Are there other kinds of thinking processes useful for software? Debugging comes to mind:
Add logs.
Replicate bug.
Read logs.
Change code.
Repeat.
Which is basically just a version of the scientific method (form hypothesis, test hypothesis, adjust hypothesis based on results).
Sometimes you get processes inside processes. For example, if you’re trying to build something really big, you might have SPACE Development as a subroutine.
Read large specification.
Identify small, actionable piece.
SPACE development on that small piece.
Update specification.
Repeat.
I could probably rattle off a dozen of these sorts of thinking patterns. I suspect the specific formulation doesn’t matter all that much. The larger point is that if you’re using an agent out of the box, it won’t have the awareness to do this sort of thing at all!
If you’re not the kind of person to invest a ton in configuration, pick up any of the open source LLM configs that encode SPACE development. We mentioned Superpowers from Jesse Vincent a few times here — it is really the OG LLM config set up in the space and is a great starting point. I’ve written about my own personal setup quite a bit, and have it hosted over on the nori skillsets registry.

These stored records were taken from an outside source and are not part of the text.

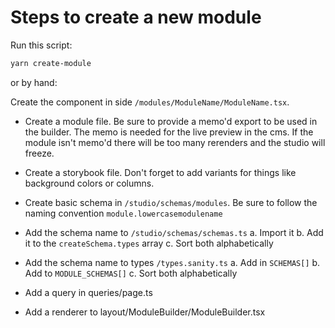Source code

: # Steps to create a new module

Run this script:

```bash
yarn create-module
```

or by hand:

Create the component in side `/modules/ModuleName/ModuleName.tsx`.

- Create a module file. Be sure to provide a memo'd export to be used in the builder. The memo is needed for the live preview in the cms. If the module isn't memo'd there will be too many rerenders and the studio will freeze.
- Create a storybook file. Don't forget to add variants for things like background colors or columns.

- Create basic schema in `/studio/schemas/modules`. Be sure to follow the naming convention `module.lowercasemodulename`
- Add the schema name to `/studio/schemas/schemas.ts`
  a. Import it
  b. Add it to the `createSchema.types` array
  c. Sort both alphabetically
- Add the schema name to types `/types.sanity.ts`
  a. Add in `SCHEMAS[]`
  b. Add to `MODULE_SCHEMAS[]`
  c. Sort both alphabetically
- Add a query in queries/page.ts
- Add a renderer to layout/ModuleBuilder/ModuleBuilder.tsx
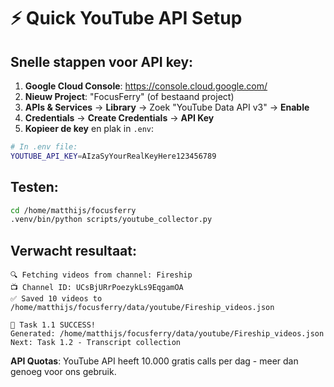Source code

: # ⚡ Quick YouTube API Setup

## Snelle stappen voor API key:

1. **Google Cloud Console**: https://console.cloud.google.com/
2. **Nieuw Project**: "FocusFerry" (of bestaand project)
3. **APIs & Services** → **Library** → Zoek "YouTube Data API v3" → **Enable**
4. **Credentials** → **Create Credentials** → **API Key**
5. **Kopieer de key** en plak in `.env`:

```bash
# In .env file:
YOUTUBE_API_KEY=AIzaSyYourRealKeyHere123456789
```

## Testen:

```bash
cd /home/matthijs/focusferry
.venv/bin/python scripts/youtube_collector.py
```

## Verwacht resultaat:

```
🔍 Fetching videos from channel: Fireship
📺 Channel ID: UCsBjURrPoezykLs9EqgamOA
✅ Saved 10 videos to /home/matthijs/focusferry/data/youtube/Fireship_videos.json

🎉 Task 1.1 SUCCESS!
Generated: /home/matthijs/focusferry/data/youtube/Fireship_videos.json
Next: Task 1.2 - Transcript collection
```

**API Quotas**: YouTube API heeft 10.000 gratis calls per dag - meer dan genoeg voor ons gebruik.
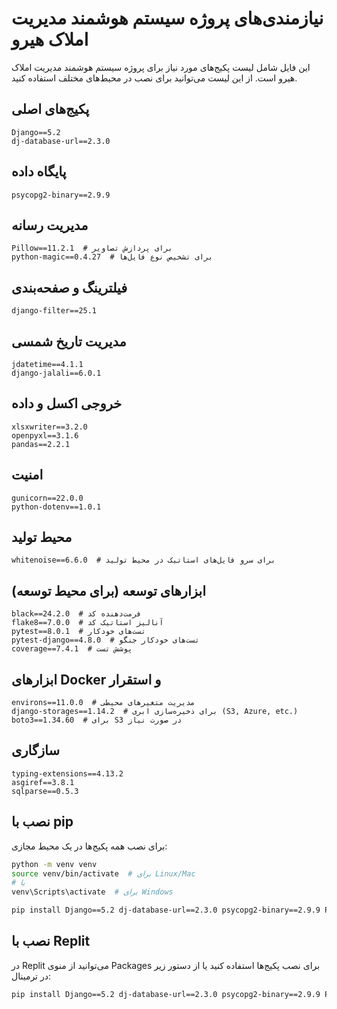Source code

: # نیازمندی‌های پروژه سیستم هوشمند مدیریت املاک هیرو

این فایل شامل لیست پکیج‌های مورد نیاز برای پروژه سیستم هوشمند مدیریت املاک هیرو است. از این لیست می‌توانید برای نصب در محیط‌های مختلف استفاده کنید.

## پکیج‌های اصلی

```
Django==5.2
dj-database-url==2.3.0
```

## پایگاه داده

```
psycopg2-binary==2.9.9
```

## مدیریت رسانه

```
Pillow==11.2.1  # برای پردازش تصاویر
python-magic==0.4.27  # برای تشخیص نوع فایل‌ها
```

## فیلترینگ و صفحه‌بندی

```
django-filter==25.1
```

## مدیریت تاریخ شمسی

```
jdatetime==4.1.1
django-jalali==6.0.1
```

## خروجی اکسل و داده

```
xlsxwriter==3.2.0
openpyxl==3.1.6
pandas==2.2.1
```

## امنیت

```
gunicorn==22.0.0
python-dotenv==1.0.1
```

## محیط تولید

```
whitenoise==6.6.0  # برای سرو فایل‌های استاتیک در محیط تولید
```

## ابزارهای توسعه (برای محیط توسعه)

```
black==24.2.0  # فرمت‌دهنده کد
flake8==7.0.0  # آنالیز استاتیک کد
pytest==8.0.1  # تست‌های خودکار
pytest-django==4.8.0  # تست‌های خودکار جنگو
coverage==7.4.1  # پوشش تست
```

## ابزارهای Docker و استقرار

```
environs==11.0.0  # مدیریت متغیرهای محیطی
django-storages==1.14.2  # برای ذخیره‌سازی ابری (S3, Azure, etc.)
boto3==1.34.60  # برای S3 در صورت نیاز
```

## سازگاری

```
typing-extensions==4.13.2
asgiref==3.8.1
sqlparse==0.5.3
```

## نصب با pip

برای نصب همه پکیج‌ها در یک محیط مجازی:

```bash
python -m venv venv
source venv/bin/activate  # برای Linux/Mac
# یا
venv\Scripts\activate  # برای Windows

pip install Django==5.2 dj-database-url==2.3.0 psycopg2-binary==2.9.9 Pillow==11.2.1 python-magic==0.4.27 django-filter==25.1 jdatetime==4.1.1 django-jalali==6.0.1 xlsxwriter==3.2.0 openpyxl==3.1.6 pandas==2.2.1 gunicorn==22.0.0 python-dotenv==1.0.1 whitenoise==6.6.0
```

## نصب با Replit

در Replit می‌توانید از منوی Packages برای نصب پکیج‌ها استفاده کنید یا از دستور زیر در ترمینال:

```bash
pip install Django==5.2 dj-database-url==2.3.0 psycopg2-binary==2.9.9 Pillow==11.2.1 python-magic==0.4.27 django-filter==25.1 jdatetime==4.1.1 django-jalali==6.0.1 xlsxwriter==3.2.0 openpyxl==3.1.6 pandas==2.2.1 gunicorn==22.0.0 python-dotenv==1.0.1 whitenoise==6.6.0
```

What I wouldn’t do is try to build out a complicated mechanism for enforcing any explicit line of thinking. I have seen too many engineers fall into the tarpit of building complicated agent harnesses with complicated handoff scripts and, like, just don’t do it. See:
Even within the base providers, I’m very against “plan mode” as a concept. I’ve tried it and really don’t like it. I think that sort of forcing-the-model-into-a-box defeats the purpose of using a fuzzy general purpose machine.
Instead, teach the model how to think. It’ll take you ten minutes and a few dozen lines of markdown, and ends up being the equivalent of getting access to GPT-N+1 months before everyone else.
A lot of the above frameworks roll TDD into their ‘execute’ step.
SPAEE development didn’t have the same ring to it.